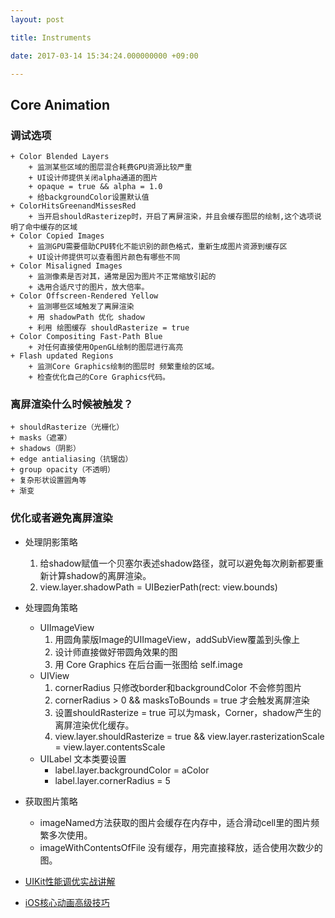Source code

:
 ```yaml
---
layout: post

title: Instruments

date: 2017-03-14 15:34:24.000000000 +09:00

---
```


## Core Animation


### 调试选项
	+ Color Blended Layers 
		+ 监测某些区域的图层混合耗费GPU资源比较严重
		+ UI设计师提供关闭alpha通道的图片
		+ opaque = true && alpha = 1.0
		+ 给backgroundColor设置默认值
	+ ColorHitsGreenandMissesRed
		+ 当开启shouldRasterizep时，开启了离屏渲染，并且会缓存图层的绘制,这个选项说明了命中缓存的区域
	+ Color Copied Images
		+ 监测GPU需要借助CPU转化不能识别的颜色格式，重新生成图片资源到缓存区
		+ UI设计师提供可以查看图片颜色有哪些不同
	+ Color Misaligned Images
		+ 监测像素是否对其，通常是因为图片不正常缩放引起的
		+ 选用合适尺寸的图片，放大倍率。
	+ Color Offscreen-Rendered Yellow
		+ 监测哪些区域触发了离屏渲染
		+ 用 shadowPath 优化 shadow
		+ 利用 绘图缓存 shouldRasterize = true
	+ Color Compositing Fast-Path Blue
		+ 对任何直接使用OpenGL绘制的图层进行高亮 
	+ Flash updated Regions
		+ 监测Core Graphics绘制的图层时 频繁重绘的区域。 
		+ 检查优化自己的Core Graphics代码。

### 离屏渲染什么时候被触发？

	+ shouldRasterize（光栅化）
	+ masks（遮罩）
	+ shadows（阴影）
	+ edge antialiasing（抗锯齿）
	+ group opacity（不透明）
	+ 复杂形状设置圆角等
	+ 渐变

### 优化或者避免离屏渲染

+ 处理阴影策略
	1. 给shadow赋值一个贝塞尔表述shadow路径，就可以避免每次刷新都要重新计算shadow的离屏渲染。
	2. view.layer.shadowPath = UIBezierPath(rect: view.bounds)
+ 处理圆角策略
	+ UIImageView 
		1. 用圆角蒙版Image的UIImageView，addSubView覆盖到头像上
		2. 设计师直接做好带圆角效果的图
		3. 用 Core Graphics 在后台画一张图给 self.image
	+ UIView 
		1. cornerRadius 只修改border和backgroundColor 不会修剪图片
		2. cornerRadius > 0 && masksToBounds = true  才会触发离屏渲染
		3. 设置shouldRasterize = true 可以为mask，Corner，shadow产生的离屏渲染优化缓存。
		4.  view.layer.shouldRasterize = true && view.layer.rasterizationScale = view.layer.contentsScale
	+ UILabel 文本类要设置
		+ label.layer.backgroundColor = aColor
		+ label.layer.cornerRadius = 5
+ 获取图片策略
	+ imageNamed方法获取的图片会缓存在内存中，适合滑动cell里的图片频繁多次使用。
	+ imageWithContentsOfFile 没有缓存，用完直接释放，适合使用次数少的图。





+ [UIKit性能调优实战讲解](http://www.jianshu.com/p/619cf14640f3)
+ [iOS核心动画高级技巧](https://zsisme.gitbooks.io/ios-/content/chapter12/instruments.html)





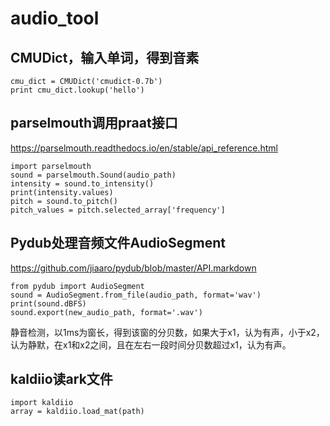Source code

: # audio_tool
## CMUDict，输入单词，得到音素
```
cmu_dict = CMUDict('cmudict-0.7b')
print cmu_dict.lookup('hello')
```
## parselmouth调用praat接口
https://parselmouth.readthedocs.io/en/stable/api_reference.html
```
import parselmouth
sound = parselmouth.Sound(audio_path)
intensity = sound.to_intensity()
print(intensity.values)
pitch = sound.to_pitch()
pitch_values = pitch.selected_array['frequency']
```
## Pydub处理音频文件AudioSegment
https://github.com/jiaaro/pydub/blob/master/API.markdown
```
from pydub import AudioSegment
sound = AudioSegment.from_file(audio_path, format='wav')
print(sound.dBFS)
sound.export(new_audio_path, format='.wav')
```
静音检测，以1ms为窗长，得到该窗的分贝数，如果大于x1，认为有声，小于x2，认为静默，在x1和x2之间，且在左右一段时间分贝数超过x1，认为有声。
## kaldiio读ark文件
```
import kaldiio
array = kaldiio.load_mat(path)
```
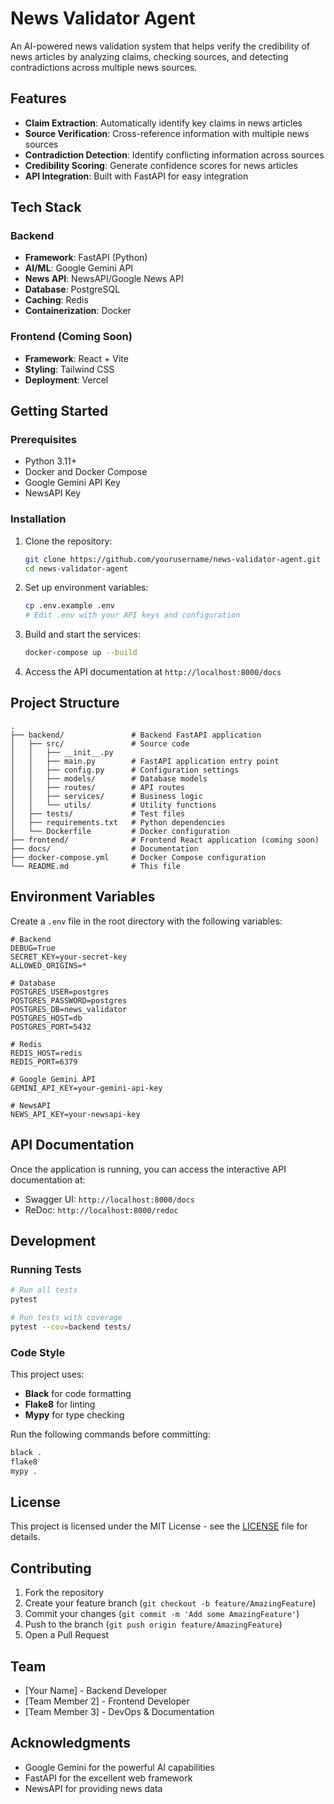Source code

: # News Validator Agent

An AI-powered news validation system that helps verify the credibility of news articles by analyzing claims, checking sources, and detecting contradictions across multiple news sources.

## Features

- **Claim Extraction**: Automatically identify key claims in news articles
- **Source Verification**: Cross-reference information with multiple news sources
- **Contradiction Detection**: Identify conflicting information across sources
- **Credibility Scoring**: Generate confidence scores for news articles
- **API Integration**: Built with FastAPI for easy integration

## Tech Stack

### Backend
- **Framework**: FastAPI (Python)
- **AI/ML**: Google Gemini API
- **News API**: NewsAPI/Google News API
- **Database**: PostgreSQL
- **Caching**: Redis
- **Containerization**: Docker

### Frontend (Coming Soon)
- **Framework**: React + Vite
- **Styling**: Tailwind CSS
- **Deployment**: Vercel

## Getting Started

### Prerequisites

- Python 3.11+
- Docker and Docker Compose
- Google Gemini API Key
- NewsAPI Key

### Installation

1. Clone the repository:
   ```bash
   git clone https://github.com/yourusername/news-validator-agent.git
   cd news-validator-agent
   ```

2. Set up environment variables:
   ```bash
   cp .env.example .env
   # Edit .env with your API keys and configuration
   ```

3. Build and start the services:
   ```bash
   docker-compose up --build
   ```

4. Access the API documentation at `http://localhost:8000/docs`

## Project Structure

```
.
├── backend/               # Backend FastAPI application
│   ├── src/               # Source code
│   │   ├── __init__.py
│   │   ├── main.py        # FastAPI application entry point
│   │   ├── config.py      # Configuration settings
│   │   ├── models/        # Database models
│   │   ├── routes/        # API routes
│   │   ├── services/      # Business logic
│   │   └── utils/         # Utility functions
│   ├── tests/             # Test files
│   ├── requirements.txt   # Python dependencies
│   └── Dockerfile         # Docker configuration
├── frontend/              # Frontend React application (coming soon)
├── docs/                  # Documentation
├── docker-compose.yml     # Docker Compose configuration
└── README.md              # This file
```

## Environment Variables

Create a `.env` file in the root directory with the following variables:

```env
# Backend
DEBUG=True
SECRET_KEY=your-secret-key
ALLOWED_ORIGINS=*

# Database
POSTGRES_USER=postgres
POSTGRES_PASSWORD=postgres
POSTGRES_DB=news_validator
POSTGRES_HOST=db
POSTGRES_PORT=5432

# Redis
REDIS_HOST=redis
REDIS_PORT=6379

# Google Gemini API
GEMINI_API_KEY=your-gemini-api-key

# NewsAPI
NEWS_API_KEY=your-newsapi-key
```

## API Documentation

Once the application is running, you can access the interactive API documentation at:
- Swagger UI: `http://localhost:8000/docs`
- ReDoc: `http://localhost:8000/redoc`

## Development

### Running Tests

```bash
# Run all tests
pytest

# Run tests with coverage
pytest --cov=backend tests/
```

### Code Style

This project uses:
- **Black** for code formatting
- **Flake8** for linting
- **Mypy** for type checking

Run the following commands before committing:

```bash
black .
flake8
mypy .
```

## License

This project is licensed under the MIT License - see the [LICENSE](LICENSE) file for details.

## Contributing

1. Fork the repository
2. Create your feature branch (`git checkout -b feature/AmazingFeature`)
3. Commit your changes (`git commit -m 'Add some AmazingFeature'`)
4. Push to the branch (`git push origin feature/AmazingFeature`)
5. Open a Pull Request

## Team

- [Your Name] - Backend Developer
- [Team Member 2] - Frontend Developer
- [Team Member 3] - DevOps & Documentation

## Acknowledgments

- Google Gemini for the powerful AI capabilities
- FastAPI for the excellent web framework
- NewsAPI for providing news data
════════
→ **ASSIGNED TASK**
Find every line in the records above that contains the word "branch", and copy each one.

→ **FINAL ANSWER**
2. Create your feature branch (`git checkout -b feature/AmazingFeature`)
4. Push to the branch (`git push origin feature/AmazingFeature`)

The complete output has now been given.